I believe misunderstanding feelings or ideas, is the number one reason that spouses argue. When we don’t clearly state our own points of view it leaves room for misinterpretation, or for others to assume the meaning. Expectations can end up not being met. Family members can feel let down and frustrated because of misunderstandings, which can lead to arguments.
When poor communication leads to disagreements, the disagreements should be straightened out right away. And a good place to start is asking the other person to repeat what they said, and meant. Then you can better explain what you were trying to communicate, as well.
Has your child or spouse ever left a "key" word or two out of a sentence when trying to express an idea or relate a story, leaving you wondering what they are talking about? Because we take dialogue for granted, we often don‘t say clearly what we "see" in our minds. And we often don’t say, or detail, what we think we have. Have you ever had someone tell you what you thought you said was in fact not what you said at all?
Conveying feelings, ideas, or directions, often becomes confused or misunderstood.
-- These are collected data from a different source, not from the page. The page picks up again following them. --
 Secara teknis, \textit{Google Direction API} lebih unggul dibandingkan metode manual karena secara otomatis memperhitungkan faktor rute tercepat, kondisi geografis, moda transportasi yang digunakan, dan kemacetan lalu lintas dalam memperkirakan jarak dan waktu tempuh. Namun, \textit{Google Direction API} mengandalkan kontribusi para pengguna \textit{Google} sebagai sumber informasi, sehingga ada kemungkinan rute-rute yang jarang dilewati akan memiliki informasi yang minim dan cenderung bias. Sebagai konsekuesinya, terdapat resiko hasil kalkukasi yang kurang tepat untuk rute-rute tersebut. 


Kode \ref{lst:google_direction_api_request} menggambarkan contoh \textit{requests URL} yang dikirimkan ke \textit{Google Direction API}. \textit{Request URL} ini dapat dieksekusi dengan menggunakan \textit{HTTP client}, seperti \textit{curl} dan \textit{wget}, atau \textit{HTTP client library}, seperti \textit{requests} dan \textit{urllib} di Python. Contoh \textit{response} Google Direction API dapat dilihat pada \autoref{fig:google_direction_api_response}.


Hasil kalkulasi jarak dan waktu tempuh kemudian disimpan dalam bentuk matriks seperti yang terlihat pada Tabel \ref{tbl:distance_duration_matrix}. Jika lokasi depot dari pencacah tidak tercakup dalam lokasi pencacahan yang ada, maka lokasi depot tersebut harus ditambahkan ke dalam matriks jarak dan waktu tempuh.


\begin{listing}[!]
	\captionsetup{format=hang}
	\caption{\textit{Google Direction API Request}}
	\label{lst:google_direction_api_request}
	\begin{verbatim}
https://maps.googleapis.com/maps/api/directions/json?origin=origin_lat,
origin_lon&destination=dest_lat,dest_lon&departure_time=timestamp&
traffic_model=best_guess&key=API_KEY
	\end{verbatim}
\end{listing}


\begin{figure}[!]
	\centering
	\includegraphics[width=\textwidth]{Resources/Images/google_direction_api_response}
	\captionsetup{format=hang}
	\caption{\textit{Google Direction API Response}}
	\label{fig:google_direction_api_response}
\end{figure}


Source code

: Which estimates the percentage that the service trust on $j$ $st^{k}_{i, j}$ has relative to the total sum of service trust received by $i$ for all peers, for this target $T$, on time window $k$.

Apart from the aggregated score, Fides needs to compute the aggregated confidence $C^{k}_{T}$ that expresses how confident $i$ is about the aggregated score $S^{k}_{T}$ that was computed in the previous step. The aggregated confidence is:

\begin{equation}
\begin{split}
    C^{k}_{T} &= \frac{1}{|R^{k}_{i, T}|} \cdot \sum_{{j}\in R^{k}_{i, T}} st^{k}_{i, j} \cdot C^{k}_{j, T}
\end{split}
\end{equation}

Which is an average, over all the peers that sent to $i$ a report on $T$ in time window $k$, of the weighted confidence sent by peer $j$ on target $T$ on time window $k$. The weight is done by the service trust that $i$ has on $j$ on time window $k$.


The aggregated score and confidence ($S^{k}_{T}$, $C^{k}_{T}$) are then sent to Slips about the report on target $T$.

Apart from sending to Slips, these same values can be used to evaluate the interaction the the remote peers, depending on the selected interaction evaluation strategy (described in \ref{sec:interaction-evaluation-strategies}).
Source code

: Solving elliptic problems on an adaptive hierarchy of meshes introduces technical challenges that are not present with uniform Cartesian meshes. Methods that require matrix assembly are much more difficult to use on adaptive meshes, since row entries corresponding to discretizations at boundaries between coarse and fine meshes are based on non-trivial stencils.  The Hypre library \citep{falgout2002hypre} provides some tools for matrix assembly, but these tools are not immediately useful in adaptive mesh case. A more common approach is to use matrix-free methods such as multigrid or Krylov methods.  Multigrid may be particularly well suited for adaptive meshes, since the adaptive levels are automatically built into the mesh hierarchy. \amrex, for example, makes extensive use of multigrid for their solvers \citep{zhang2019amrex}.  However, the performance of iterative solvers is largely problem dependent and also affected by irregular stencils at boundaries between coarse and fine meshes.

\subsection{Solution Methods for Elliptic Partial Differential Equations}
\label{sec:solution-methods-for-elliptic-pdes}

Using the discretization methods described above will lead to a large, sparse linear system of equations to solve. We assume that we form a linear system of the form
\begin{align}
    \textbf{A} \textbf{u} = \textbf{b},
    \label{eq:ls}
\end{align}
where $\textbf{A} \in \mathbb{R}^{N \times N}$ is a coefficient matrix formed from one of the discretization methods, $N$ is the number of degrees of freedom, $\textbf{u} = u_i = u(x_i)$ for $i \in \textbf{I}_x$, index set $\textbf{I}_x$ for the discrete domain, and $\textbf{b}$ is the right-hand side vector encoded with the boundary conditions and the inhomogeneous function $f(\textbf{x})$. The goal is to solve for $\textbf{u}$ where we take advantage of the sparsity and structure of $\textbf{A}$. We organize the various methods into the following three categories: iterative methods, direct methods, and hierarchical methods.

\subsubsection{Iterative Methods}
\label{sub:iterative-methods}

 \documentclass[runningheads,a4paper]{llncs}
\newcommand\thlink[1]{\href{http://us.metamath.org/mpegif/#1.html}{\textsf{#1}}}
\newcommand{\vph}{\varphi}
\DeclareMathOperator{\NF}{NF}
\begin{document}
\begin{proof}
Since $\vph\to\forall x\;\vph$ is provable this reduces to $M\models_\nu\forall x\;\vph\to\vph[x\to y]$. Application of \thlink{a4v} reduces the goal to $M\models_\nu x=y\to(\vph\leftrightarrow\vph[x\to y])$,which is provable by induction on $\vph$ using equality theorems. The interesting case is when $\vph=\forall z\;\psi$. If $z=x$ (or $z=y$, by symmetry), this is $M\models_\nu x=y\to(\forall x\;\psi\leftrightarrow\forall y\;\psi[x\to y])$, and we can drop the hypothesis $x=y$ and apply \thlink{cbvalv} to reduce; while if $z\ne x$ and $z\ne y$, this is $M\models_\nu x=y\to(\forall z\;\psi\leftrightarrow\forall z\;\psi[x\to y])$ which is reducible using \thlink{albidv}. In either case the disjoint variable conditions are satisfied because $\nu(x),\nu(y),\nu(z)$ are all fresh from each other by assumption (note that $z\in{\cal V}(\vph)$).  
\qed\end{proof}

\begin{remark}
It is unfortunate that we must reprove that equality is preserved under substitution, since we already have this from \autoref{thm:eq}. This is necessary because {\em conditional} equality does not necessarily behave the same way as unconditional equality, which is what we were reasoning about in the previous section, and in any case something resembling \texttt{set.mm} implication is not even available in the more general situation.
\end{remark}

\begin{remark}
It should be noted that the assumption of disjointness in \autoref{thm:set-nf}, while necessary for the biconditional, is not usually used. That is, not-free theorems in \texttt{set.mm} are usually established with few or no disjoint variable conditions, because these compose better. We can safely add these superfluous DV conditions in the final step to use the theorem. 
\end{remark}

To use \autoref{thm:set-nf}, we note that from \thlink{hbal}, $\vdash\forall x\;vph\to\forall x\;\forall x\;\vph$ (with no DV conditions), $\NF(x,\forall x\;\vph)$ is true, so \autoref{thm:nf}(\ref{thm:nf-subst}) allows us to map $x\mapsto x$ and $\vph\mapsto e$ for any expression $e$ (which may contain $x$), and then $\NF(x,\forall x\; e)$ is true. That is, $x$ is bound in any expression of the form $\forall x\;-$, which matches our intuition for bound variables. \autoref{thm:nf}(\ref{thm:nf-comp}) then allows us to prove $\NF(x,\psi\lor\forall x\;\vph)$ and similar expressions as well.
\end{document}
Have you ever had your child repeat something that you said to him, when in fact what you intended he understand was something entirely different?
Children are apt to make assumptions about what they hear, or the impression that they get, so it is important to plainly communicate your thoughts to them. Have you ever given a child directions to bring you an item only to have them totally lost when they try to find it?
Assuming we understand what has been said or shown to us, brings our own feelings and (sometimes limited) perspective into clarifying the meaning. Have you ever had your spouse or child quote you in reference to "your" opinion that you don’t actually hold?
Children believe parents to be "all comprehending," so they get easily hurt by their own, or a parent's assumption. For example, you could assume that your shy son may not want you to offer verbal encouragement, and he may assume that you aren't interested in his accomplishments. Ask clarifying questions and encourage children to do the same.
Not learning how to communicate his feelings can bring about a poor self-image, or sleep/eating issues in a child. Ask what is bothering him and if there is anything you can do to help. Children feel more confident and safe when they believe someone is trying to understand them.
Kids and spouses need to trust that their feeling and opinions are respected by you. Try to see every situation from the other person’s point of view. Everyone wants respect, and to have their opinions understood. If you’ve made an incorrect assumption about another’s feelings, that person could react in a very emotional way.
Children are notorious for tirades when their feelings are being ignored, although some personalities may withdraw and start hiding their feelings. And mother's want to avoid all that.